Retrieve the class names supported by the loaded model.

Returns:

Type	Description
`list[str]`	A list of class name strings, 0-indexed. When no custom class
`list[str]`	names are embedded in the checkpoint, returns the standard 80
`list[str]`	COCO class names.

Functions¶

`deploy_to_roboflow(workspace, project_id, version, api_key=None, size=None)` ¶

Deploy the trained RF-DETR model to Roboflow.

Deploying with Roboflow will create a Serverless API to which you can make requests.

You can also download weights into a Roboflow Inference deployment for use in Roboflow Workflows and on-device deployment.

Parameters:

Name	Type	Description	Default
`workspace` ¶	`str`	The name of the Roboflow workspace to deploy to.	required
`project_id` ¶	`str`	The project ID to which the model will be deployed.	required
`version` ¶	`int \| str`	The project version to which the model will be deployed.	required
`api_key` ¶	`str \| None`	Your Roboflow API key. If not provided, it will be read from the environment variable `ROBOFLOW_API_KEY`.	`None`
`size` ¶	`str \| None`	The size of the model to deploy. If not provided, it will default to the size of the model being trained (e.g., "rfdetr-base", "rfdetr-large", etc.).	`None`

Raises:

Type	Description
`ValueError`	If the `api_key` is not provided and not found in the environment variable `ROBOFLOW_API_KEY`, or if the `size` is not set for custom architectures.

Source code in src/rfdetr/detr.py

def deploy_to_roboflow(
    self,
    workspace: str,
    project_id: str,
    version: int | str,
    api_key: str | None = None,
    size: str | None = None,
) -> None:
    """Deploy the trained RF-DETR model to Roboflow.

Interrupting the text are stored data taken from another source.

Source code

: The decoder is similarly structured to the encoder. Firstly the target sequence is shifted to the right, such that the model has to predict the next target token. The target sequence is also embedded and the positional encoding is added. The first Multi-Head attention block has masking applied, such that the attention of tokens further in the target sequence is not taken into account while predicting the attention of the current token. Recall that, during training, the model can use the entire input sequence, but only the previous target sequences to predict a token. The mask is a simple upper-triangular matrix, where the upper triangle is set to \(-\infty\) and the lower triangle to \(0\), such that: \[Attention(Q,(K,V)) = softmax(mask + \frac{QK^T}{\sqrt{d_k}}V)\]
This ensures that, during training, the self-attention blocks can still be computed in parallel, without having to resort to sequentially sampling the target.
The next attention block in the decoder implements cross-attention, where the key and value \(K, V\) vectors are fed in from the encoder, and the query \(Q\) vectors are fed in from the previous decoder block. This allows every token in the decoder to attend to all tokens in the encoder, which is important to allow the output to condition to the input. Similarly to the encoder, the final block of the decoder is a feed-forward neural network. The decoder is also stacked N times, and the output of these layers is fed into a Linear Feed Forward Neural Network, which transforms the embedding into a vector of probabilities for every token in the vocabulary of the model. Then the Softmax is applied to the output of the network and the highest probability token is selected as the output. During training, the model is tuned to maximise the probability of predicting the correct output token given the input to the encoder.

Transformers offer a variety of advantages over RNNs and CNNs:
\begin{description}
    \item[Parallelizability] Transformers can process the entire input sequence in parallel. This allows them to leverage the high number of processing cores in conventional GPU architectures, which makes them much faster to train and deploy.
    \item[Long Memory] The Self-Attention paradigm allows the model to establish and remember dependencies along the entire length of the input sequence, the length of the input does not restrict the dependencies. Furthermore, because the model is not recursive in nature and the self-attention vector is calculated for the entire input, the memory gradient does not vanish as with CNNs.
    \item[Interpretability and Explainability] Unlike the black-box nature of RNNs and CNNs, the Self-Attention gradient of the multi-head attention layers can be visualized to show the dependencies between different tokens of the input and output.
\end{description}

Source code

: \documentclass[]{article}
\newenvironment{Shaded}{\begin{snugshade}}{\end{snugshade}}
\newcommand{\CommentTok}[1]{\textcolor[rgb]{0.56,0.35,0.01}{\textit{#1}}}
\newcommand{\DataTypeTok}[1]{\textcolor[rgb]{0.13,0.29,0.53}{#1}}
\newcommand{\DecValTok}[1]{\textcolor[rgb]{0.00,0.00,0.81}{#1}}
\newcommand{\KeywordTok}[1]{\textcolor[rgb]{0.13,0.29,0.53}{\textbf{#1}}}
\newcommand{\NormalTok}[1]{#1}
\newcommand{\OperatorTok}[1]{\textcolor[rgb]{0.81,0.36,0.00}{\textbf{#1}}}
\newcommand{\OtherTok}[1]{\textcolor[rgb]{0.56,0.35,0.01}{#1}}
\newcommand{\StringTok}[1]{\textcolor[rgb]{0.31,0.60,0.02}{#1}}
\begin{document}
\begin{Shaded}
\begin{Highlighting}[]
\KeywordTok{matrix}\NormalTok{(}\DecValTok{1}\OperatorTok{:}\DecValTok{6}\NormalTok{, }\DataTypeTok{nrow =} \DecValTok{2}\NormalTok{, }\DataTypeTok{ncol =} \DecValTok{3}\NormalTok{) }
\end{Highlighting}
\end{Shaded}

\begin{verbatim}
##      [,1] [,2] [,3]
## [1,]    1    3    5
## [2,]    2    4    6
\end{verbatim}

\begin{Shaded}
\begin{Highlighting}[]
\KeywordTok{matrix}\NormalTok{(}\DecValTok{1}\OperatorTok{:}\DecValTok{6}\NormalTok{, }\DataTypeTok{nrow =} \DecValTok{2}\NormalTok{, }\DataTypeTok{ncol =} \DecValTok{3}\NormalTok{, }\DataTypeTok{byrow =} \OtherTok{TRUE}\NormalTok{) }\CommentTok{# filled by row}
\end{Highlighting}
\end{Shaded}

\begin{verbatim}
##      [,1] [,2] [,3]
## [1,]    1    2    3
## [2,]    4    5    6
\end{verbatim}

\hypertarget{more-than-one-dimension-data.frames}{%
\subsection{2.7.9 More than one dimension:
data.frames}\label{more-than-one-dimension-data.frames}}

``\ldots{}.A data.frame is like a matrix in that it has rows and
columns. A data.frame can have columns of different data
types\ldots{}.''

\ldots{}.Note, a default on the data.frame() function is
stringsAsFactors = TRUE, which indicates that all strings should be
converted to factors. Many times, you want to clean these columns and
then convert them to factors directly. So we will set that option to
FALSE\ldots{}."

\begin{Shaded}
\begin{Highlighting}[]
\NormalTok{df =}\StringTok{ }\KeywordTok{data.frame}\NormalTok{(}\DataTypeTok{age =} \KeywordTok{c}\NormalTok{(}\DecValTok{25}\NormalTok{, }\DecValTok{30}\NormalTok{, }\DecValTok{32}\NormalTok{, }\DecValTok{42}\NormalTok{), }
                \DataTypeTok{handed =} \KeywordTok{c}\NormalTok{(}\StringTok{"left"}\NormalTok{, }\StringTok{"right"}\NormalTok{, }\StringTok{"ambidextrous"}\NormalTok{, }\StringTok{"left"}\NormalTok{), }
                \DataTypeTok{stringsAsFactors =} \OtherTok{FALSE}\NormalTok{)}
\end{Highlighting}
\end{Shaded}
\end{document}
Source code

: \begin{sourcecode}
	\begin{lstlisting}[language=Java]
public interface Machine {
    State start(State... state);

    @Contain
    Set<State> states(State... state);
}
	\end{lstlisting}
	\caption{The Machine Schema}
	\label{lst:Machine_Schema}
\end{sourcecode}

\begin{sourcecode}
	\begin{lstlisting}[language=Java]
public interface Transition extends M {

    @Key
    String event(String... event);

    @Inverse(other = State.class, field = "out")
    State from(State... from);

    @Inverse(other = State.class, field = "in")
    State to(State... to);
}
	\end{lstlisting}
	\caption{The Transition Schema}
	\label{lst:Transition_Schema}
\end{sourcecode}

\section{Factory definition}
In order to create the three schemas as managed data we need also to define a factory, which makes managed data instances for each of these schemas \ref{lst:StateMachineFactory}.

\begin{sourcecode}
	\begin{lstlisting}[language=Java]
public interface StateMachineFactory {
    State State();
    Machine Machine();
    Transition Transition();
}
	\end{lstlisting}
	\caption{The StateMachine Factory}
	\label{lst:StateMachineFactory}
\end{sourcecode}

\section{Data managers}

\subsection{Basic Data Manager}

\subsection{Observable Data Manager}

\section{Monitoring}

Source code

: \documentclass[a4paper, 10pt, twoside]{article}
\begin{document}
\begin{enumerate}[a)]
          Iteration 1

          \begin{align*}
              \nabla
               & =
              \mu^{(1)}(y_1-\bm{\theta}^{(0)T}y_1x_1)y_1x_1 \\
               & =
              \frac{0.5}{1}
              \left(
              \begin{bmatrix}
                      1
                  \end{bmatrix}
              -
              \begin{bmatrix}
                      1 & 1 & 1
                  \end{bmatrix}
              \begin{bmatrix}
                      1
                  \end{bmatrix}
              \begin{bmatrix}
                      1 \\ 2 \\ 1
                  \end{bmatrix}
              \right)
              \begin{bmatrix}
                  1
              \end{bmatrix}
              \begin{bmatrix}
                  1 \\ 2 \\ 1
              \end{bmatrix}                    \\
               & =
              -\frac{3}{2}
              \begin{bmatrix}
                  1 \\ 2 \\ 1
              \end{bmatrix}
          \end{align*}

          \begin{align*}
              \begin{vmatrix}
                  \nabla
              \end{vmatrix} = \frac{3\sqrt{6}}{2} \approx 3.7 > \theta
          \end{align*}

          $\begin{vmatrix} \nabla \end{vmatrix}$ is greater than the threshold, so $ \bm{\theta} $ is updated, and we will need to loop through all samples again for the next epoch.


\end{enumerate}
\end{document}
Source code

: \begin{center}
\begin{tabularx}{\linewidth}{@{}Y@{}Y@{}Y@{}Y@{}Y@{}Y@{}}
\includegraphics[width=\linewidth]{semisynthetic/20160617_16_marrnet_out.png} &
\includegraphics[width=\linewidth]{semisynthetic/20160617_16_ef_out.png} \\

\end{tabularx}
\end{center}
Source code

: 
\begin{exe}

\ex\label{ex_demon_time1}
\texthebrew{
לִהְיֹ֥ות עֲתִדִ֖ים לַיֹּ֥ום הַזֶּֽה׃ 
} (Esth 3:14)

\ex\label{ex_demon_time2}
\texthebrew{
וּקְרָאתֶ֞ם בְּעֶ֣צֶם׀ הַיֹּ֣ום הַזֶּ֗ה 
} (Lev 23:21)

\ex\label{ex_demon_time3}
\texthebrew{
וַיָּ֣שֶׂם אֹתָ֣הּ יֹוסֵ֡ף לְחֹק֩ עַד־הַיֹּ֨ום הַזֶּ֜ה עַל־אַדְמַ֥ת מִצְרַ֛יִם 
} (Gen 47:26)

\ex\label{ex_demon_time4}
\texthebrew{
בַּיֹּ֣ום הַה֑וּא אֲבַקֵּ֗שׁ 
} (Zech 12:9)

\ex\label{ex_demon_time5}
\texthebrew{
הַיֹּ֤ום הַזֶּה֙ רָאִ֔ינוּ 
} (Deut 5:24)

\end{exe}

    Deploying with Roboflow will create a Serverless API to which you can make requests.

    You can also download weights into a Roboflow Inference deployment for use in
    Roboflow Workflows and on-device deployment.

    Args:
        workspace: The name of the Roboflow workspace to deploy to.
        project_id: The project ID to which the model will be deployed.
        version: The project version to which the model will be deployed.
        api_key: Your Roboflow API key. If not provided,
            it will be read from the environment variable `ROBOFLOW_API_KEY`.
        size: The size of the model to deploy. If not provided,
            it will default to the size of the model being trained (e.g., "rfdetr-base", "rfdetr-large", etc.).

    Raises:
        ValueError: If the `api_key` is not provided and not found in the
            environment variable `ROBOFLOW_API_KEY`, or if the `size` is
            not set for custom architectures.

    """
    import shutil

    from roboflow import Roboflow

    if api_key is None:
        api_key = os.getenv("ROBOFLOW_API_KEY")
        if api_key is None:
            raise ValueError("Set api_key=<KEY> in deploy_to_roboflow or export ROBOFLOW_API_KEY=<KEY>")

    rf = Roboflow(api_key=api_key)
    workspace = rf.workspace(workspace)

    if self.size is None and size is None:
        raise ValueError("Must set size for custom architectures")

    size = self.size or size
    tmp_out_dir = ".roboflow_temp_upload"
    os.makedirs(tmp_out_dir, exist_ok=True)
    try:
        # Write class_names.txt so the Roboflow upload pipeline can discover
        # the class labels without relying on args.class_names in the checkpoint.
        class_names_path = os.path.join(tmp_out_dir, "class_names.txt")
        with open(class_names_path, "w", encoding="utf-8", newline="\n") as f:
            f.write("\n".join(self.class_names))

        # Also embed class_names in the args namespace so that any code path
        # that loads the checkpoint directly (e.g. roboflow-python's second
        # fallback) can find them.  Mutating the shared SimpleNamespace is
        # intentional here: this mirrors reinitialize_detection_head(), which
        # already mutates args.num_classes in-place.
        args = self.model.args
        if not hasattr(args, "class_names") or args.class_names is None:
            args.class_names = self.class_names

        outpath = os.path.join(tmp_out_dir, "weights.pt")
        torch.save({"model": self.model.model.state_dict(), "args": args}, outpath)
        project = workspace.project(project_id)
        project_version = project.version(version)
        project_version.deploy(model_type=size, model_path=tmp_out_dir, filename="weights.pt")
    finally:
        shutil.rmtree(tmp_out_dir, ignore_errors=True)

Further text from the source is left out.